*** Opening of Data supplied ***
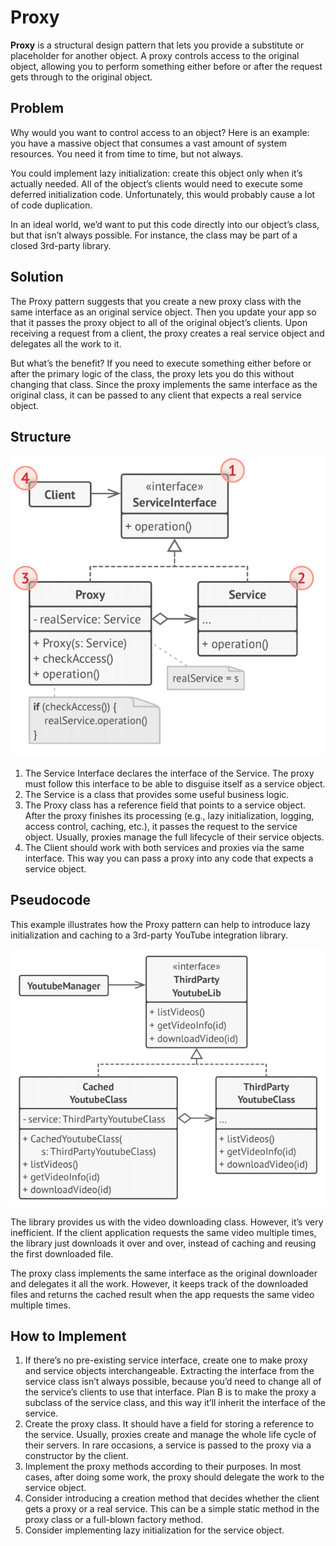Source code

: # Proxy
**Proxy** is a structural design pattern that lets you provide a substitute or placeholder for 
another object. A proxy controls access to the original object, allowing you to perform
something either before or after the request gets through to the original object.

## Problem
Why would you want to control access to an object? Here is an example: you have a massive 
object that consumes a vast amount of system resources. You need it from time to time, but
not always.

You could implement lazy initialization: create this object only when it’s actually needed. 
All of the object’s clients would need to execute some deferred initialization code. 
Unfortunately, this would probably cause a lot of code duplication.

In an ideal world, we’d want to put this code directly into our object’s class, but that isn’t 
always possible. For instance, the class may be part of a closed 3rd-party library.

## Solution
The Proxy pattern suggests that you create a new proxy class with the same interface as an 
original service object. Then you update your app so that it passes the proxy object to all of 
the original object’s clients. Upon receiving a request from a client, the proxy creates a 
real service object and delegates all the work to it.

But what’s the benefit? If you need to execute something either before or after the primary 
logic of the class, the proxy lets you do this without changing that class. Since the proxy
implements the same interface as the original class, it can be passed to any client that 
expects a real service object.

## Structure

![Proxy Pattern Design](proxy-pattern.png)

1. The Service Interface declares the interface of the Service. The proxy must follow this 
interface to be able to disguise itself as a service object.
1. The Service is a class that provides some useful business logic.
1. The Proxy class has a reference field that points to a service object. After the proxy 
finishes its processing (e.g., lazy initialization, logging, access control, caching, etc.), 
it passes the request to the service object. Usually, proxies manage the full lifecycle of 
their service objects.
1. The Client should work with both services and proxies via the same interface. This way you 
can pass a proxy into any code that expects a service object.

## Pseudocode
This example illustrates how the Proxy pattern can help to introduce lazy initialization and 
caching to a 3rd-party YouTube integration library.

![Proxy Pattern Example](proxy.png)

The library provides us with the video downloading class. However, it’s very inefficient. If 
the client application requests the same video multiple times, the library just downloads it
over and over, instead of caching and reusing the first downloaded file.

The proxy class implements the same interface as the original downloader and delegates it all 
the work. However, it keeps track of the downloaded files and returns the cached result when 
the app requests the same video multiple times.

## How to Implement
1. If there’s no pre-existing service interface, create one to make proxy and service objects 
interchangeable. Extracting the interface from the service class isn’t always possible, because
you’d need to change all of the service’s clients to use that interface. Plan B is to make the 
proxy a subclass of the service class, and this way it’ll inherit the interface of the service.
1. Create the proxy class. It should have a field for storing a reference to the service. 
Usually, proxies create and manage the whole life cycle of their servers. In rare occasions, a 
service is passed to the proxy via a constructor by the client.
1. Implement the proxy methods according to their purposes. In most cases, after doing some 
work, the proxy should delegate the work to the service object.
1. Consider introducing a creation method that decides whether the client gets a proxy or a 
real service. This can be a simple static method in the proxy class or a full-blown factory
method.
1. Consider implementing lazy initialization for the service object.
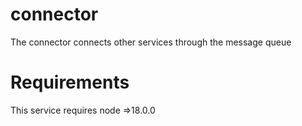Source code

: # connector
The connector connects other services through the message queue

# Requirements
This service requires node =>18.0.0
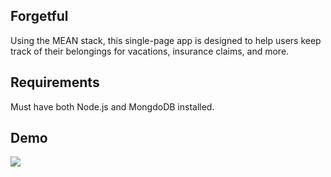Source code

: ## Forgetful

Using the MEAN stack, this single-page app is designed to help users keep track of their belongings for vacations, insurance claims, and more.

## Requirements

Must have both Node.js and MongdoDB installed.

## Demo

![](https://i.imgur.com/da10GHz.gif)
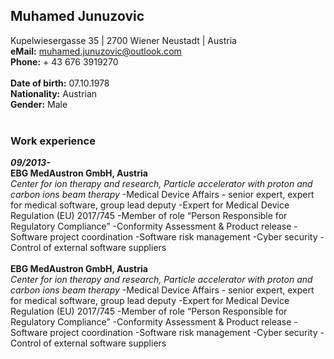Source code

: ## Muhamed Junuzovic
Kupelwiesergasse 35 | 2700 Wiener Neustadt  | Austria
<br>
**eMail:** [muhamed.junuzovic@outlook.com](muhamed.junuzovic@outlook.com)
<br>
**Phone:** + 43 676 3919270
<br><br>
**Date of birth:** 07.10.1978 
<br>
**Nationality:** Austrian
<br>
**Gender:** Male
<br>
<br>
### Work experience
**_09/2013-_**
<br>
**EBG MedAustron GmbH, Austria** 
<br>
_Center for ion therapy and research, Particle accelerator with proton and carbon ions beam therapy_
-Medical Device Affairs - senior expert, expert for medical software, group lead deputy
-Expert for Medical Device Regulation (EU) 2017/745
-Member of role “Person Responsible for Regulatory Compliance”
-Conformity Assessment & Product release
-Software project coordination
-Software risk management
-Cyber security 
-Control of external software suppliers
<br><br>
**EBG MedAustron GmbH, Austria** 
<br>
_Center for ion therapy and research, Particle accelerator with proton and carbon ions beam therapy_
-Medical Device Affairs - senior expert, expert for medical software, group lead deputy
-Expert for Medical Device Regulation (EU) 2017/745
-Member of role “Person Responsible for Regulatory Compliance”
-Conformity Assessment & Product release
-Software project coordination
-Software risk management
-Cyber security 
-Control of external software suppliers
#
*** Close of Data supplied ***
#### [Work to complete]
Images do not belong in the copy; reproduce all other parts of the records above verbatim.

#### [Answer to this problem]
Source code

: # Proxy
**Proxy** is a structural design pattern that lets you provide a substitute or placeholder for 
another object. A proxy controls access to the original object, allowing you to perform
something either before or after the request gets through to the original object.

## Problem
Why would you want to control access to an object? Here is an example: you have a massive 
object that consumes a vast amount of system resources. You need it from time to time, but
not always.

You could implement lazy initialization: create this object only when it’s actually needed. 
All of the object’s clients would need to execute some deferred initialization code. 
Unfortunately, this would probably cause a lot of code duplication.

In an ideal world, we’d want to put this code directly into our object’s class, but that isn’t 
always possible. For instance, the class may be part of a closed 3rd-party library.

## Solution
The Proxy pattern suggests that you create a new proxy class with the same interface as an 
original service object. Then you update your app so that it passes the proxy object to all of 
the original object’s clients. Upon receiving a request from a client, the proxy creates a 
real service object and delegates all the work to it.

But what’s the benefit? If you need to execute something either before or after the primary 
logic of the class, the proxy lets you do this without changing that class. Since the proxy
implements the same interface as the original class, it can be passed to any client that 
expects a real service object.

## Structure

![Proxy Pattern Design](proxy-pattern.png)

1. The Service Interface declares the interface of the Service. The proxy must follow this 
interface to be able to disguise itself as a service object.
1. The Service is a class that provides some useful business logic.
1. The Proxy class has a reference field that points to a service object. After the proxy 
finishes its processing (e.g., lazy initialization, logging, access control, caching, etc.), 
it passes the request to the service object. Usually, proxies manage the full lifecycle of 
their service objects.
1. The Client should work with both services and proxies via the same interface. This way you 
can pass a proxy into any code that expects a service object.

## Pseudocode
This example illustrates how the Proxy pattern can help to introduce lazy initialization and 
caching to a 3rd-party YouTube integration library.

![Proxy Pattern Example](proxy.png)

The library provides us with the video downloading class. However, it’s very inefficient. If 
the client application requests the same video multiple times, the library just downloads it
over and over, instead of caching and reusing the first downloaded file.

The proxy class implements the same interface as the original downloader and delegates it all 
the work. However, it keeps track of the downloaded files and returns the cached result when 
the app requests the same video multiple times.

## How to Implement
1. If there’s no pre-existing service interface, create one to make proxy and service objects 
interchangeable. Extracting the interface from the service class isn’t always possible, because
you’d need to change all of the service’s clients to use that interface. Plan B is to make the 
proxy a subclass of the service class, and this way it’ll inherit the interface of the service.
1. Create the proxy class. It should have a field for storing a reference to the service. 
Usually, proxies create and manage the whole life cycle of their servers. In rare occasions, a 
service is passed to the proxy via a constructor by the client.
1. Implement the proxy methods according to their purposes. In most cases, after doing some 
work, the proxy should delegate the work to the service object.
1. Consider introducing a creation method that decides whether the client gets a proxy or a 
real service. This can be a simple static method in the proxy class or a full-blown factory
method.
1. Consider implementing lazy initialization for the service object.
Source code

: # connector
The connector connects other services through the message queue

# Requirements
This service requires node =>18.0.0
Source code

: ## Forgetful

Using the MEAN stack, this single-page app is designed to help users keep track of their belongings for vacations, insurance claims, and more.

## Requirements

Must have both Node.js and MongdoDB installed.

## Demo

![](https://i.imgur.com/da10GHz.gif)
Source code

: ## Muhamed Junuzovic
Kupelwiesergasse 35 | 2700 Wiener Neustadt  | Austria
<br>
**eMail:** [muhamed.junuzovic@outlook.com](muhamed.junuzovic@outlook.com)
<br>
**Phone:** + 43 676 3919270
<br><br>
**Date of birth:** 07.10.1978 
<br>
**Nationality:** Austrian
<br>
**Gender:** Male
<br>
<br>
### Work experience
**_09/2013-_**
<br>
**EBG MedAustron GmbH, Austria** 
<br>
_Center for ion therapy and research, Particle accelerator with proton and carbon ions beam therapy_
-Medical Device Affairs - senior expert, expert for medical software, group lead deputy
-Expert for Medical Device Regulation (EU) 2017/745
-Member of role “Person Responsible for Regulatory Compliance”
-Conformity Assessment & Product release
-Software project coordination
-Software risk management
-Cyber security 
-Control of external software suppliers
<br><br>
**EBG MedAustron GmbH, Austria** 
<br>
_Center for ion therapy and research, Particle accelerator with proton and carbon ions beam therapy_
-Medical Device Affairs - senior expert, expert for medical software, group lead deputy
-Expert for Medical Device Regulation (EU) 2017/745
-Member of role “Person Responsible for Regulatory Compliance”
-Conformity Assessment & Product release
-Software project coordination
-Software risk management
-Cyber security 
-Control of external software suppliers
#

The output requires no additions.